How does the brain process trauma?

When you experience something traumatic, certain functions of your brain shut down and you process the things that happen differently. Sensory input (what you see, hear, smell, taste, feel, sense) is absorbed unfiltered instead of being neatly stored in your memory. That creates an inner disconnection, which is also called dissociation. For this reason it is very difficult for many people to remember traumatic events. Nevertheless, these sensory impressions come up again and again and are then relived. This is called a flashback. You might also have nightmares about the event.

Are sexual assaults and violence always a trauma?

Violence and sexual assault can be experienced very differently – regardless of how bad the act itself was. Suppose you manage to fight back. Or you can talk to someone about it afterwards and are taken seriously. Or the person who harmed you shows genuine, lasting remorse and never does it again. All of these can help. In contrast, feeling powerless, helpless and desperate, coupled with huge fear and a "shutting down" and "splitting off" in the brain are risk factors for experiencing and processing the event as trauma. Very often, this also includes the person not having anyone to talk to or their distress is not being taken seriously.

What if I can't handle life anymore?

When you've experienced something you can't cope with, you may want to avoid any memory of it. But at the same time, you are constantly plagued with thoughts that just come up. Maybe you have flashbacks. You may also dream about it. You might be irritable and unable to concentrate, you might sleep badly and be very jumpy. You may withdraw and check out internally. Maybe you don't really enjoy anything anymore, and you don't like thinking about the future. You feel really down. Contact a professional so that they can help you to enjoy life again.

Why do I act strange?

You may also be behaving differently or "strangely." After a sexual assault or another act of violence, some people start to use alcohol or drugs to soothe themselves. Others eat in an extremely controlled manner – or they lose control when eating. Some now function especially well and compulsively follow rules. Others harm themselves. All these behaviors are emergency programs that help you deal with the bad thoughts, bad feelings and great inner tension in this stressful situation. You can read more about them in this text. They calm you down so that you're temporarily in control of your life. However, an emergency program is only suitable for emergency situations. In normal life it gets in the way. At some point, you don't need it anymore. But because it has become a habit, you can't break away from it that easily. Then it is especially important to get help.

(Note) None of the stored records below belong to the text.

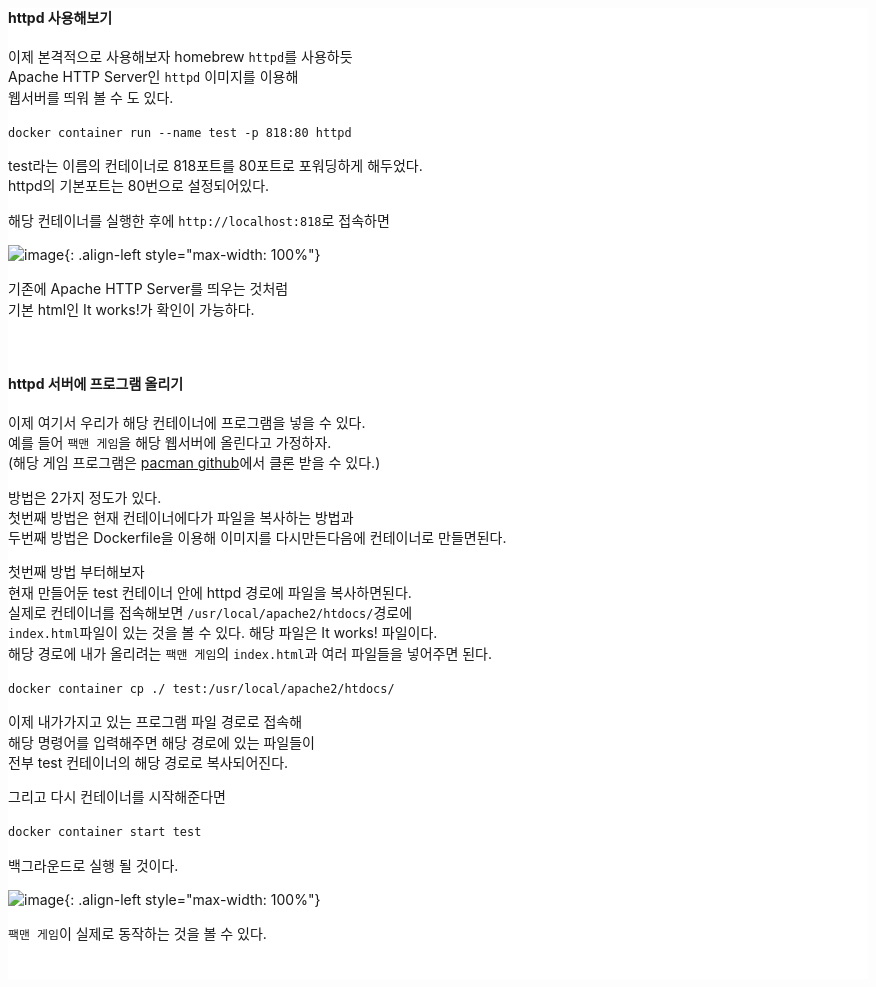 #### httpd 사용해보기

이제 본격적으로 사용해보자 homebrew `httpd`를 사용하듯  
Apache HTTP Server인 `httpd` 이미지를 이용해  
웹서버를 띄워 볼 수 도 있다.  

```shell
docker container run --name test -p 818:80 httpd
```
test라는 이름의 컨테이너로 818포트를 80포트로 포워딩하게 해두었다.  
httpd의 기본포트는 80번으로 설정되어있다.  

해당 컨테이너를 실행한 후에 `http://localhost:818`로 접속하면  

![image](https://lh3.googleusercontent.com/u/0/drive-viewer/AFDK6gNFNMWOpsHkODxYQxJgNRxLj1AeHg2F0fO44DfPsxGt3X1MLhhs0yKVwVkF5SiESv9ODhQJ4xY0Mpgki2MHFCrIEQgc=w3024-h1728){: .align-left style="max-width: 100%"}


기존에 Apache HTTP Server를 띄우는 것처럼  
기본 html인 It works!가 확인이 가능하다.  

<br/>

#### httpd 서버에 프로그램 올리기

이제 여기서 우리가 해당 컨테이너에 프로그램을 넣을 수 있다.  
예를 들어 `팩맨 게임`을 해당 웹서버에 올린다고 가정하자.  
(해당 게임 프로그램은 [pacman github]에서 클론 받을 수 있다.)


방법은 2가지 정도가 있다.  
첫번째 방법은 현재 컨테이너에다가 파일을 복사하는 방법과  
두번째 방법은 Dockerfile을 이용해 이미지를 다시만든다음에 컨테이너로 만들면된다.  

첫번째 방법 부터해보자  
현재 만들어둔 test 컨테이너 안에 httpd 경로에 파일을 복사하면된다.  
실제로 컨테이너를 접속해보면 `/usr/local/apache2/htdocs/`경로에  
`index.html`파일이 있는 것을 볼 수 있다. 해당 파일은 It works! 파일이다.  
해당 경로에 내가 올리려는 `팩맨 게임`의 `index.html`과 여러 파일들을 넣어주면 된다.  


```shell
docker container cp ./ test:/usr/local/apache2/htdocs/
```
이제 내가가지고 있는 프로그램 파일 경로로 접속해  
해당 명령어를 입력해주면 해당 경로에 있는 파일들이  
전부 test 컨테이너의 해당 경로로 복사되어진다.

그리고 다시 컨테이너를 시작해준다면  
```shell
docker container start test
```
백그라운드로 실행 될 것이다.

![image](https://lh3.googleusercontent.com/u/0/drive-viewer/AFDK6gNlwmnQmaBw58r6RaXn6r0cqk2S5p1PNxjI-p9i_FN0dP0id_Gk2udyi8M6KHtwMnNn9bcC67lLPdIL1OD4gr_HuSlLtA=w3024-h1728){: .align-left style="max-width: 100%"}

`팩맨 게임`이 실제로 동작하는 것을 볼 수 있다.

<br/>


[Docker Mac install]: https://docs.docker.com/desktop/install/mac-install/
[Docker 명령어]: https://docs.docker.com/engine/reference/commandline/container_run/
[Port Forwarding 참고 - ooeunz님 블로그]: https://ooeunz.tistory.com/104  
[CLI]: https://docs.docker.com/engine/reference/commandline/container_run/
[dockerhub]: https://hub.docker.com/
[pacman github]: https://github.com/daleharvey/pacman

How do I process traumatic events?

If you've had a bad, traumatic experience, it is necessary that you deal with it at some point by re-examining the experience from all sides, forming a new opinion about it and integrating it as part of your life story. This way you can come to terms with it and look to the future again. Many then even feel strengthened and in some ways more mature than before the bad experience. Such a process can take anywhere from a few days to several years. Talking is very important for processing. A professional can help you, for example a psychotherapist. You can also contact a victim support service. You can do this even if the traumatic event(s) happened a long time ago.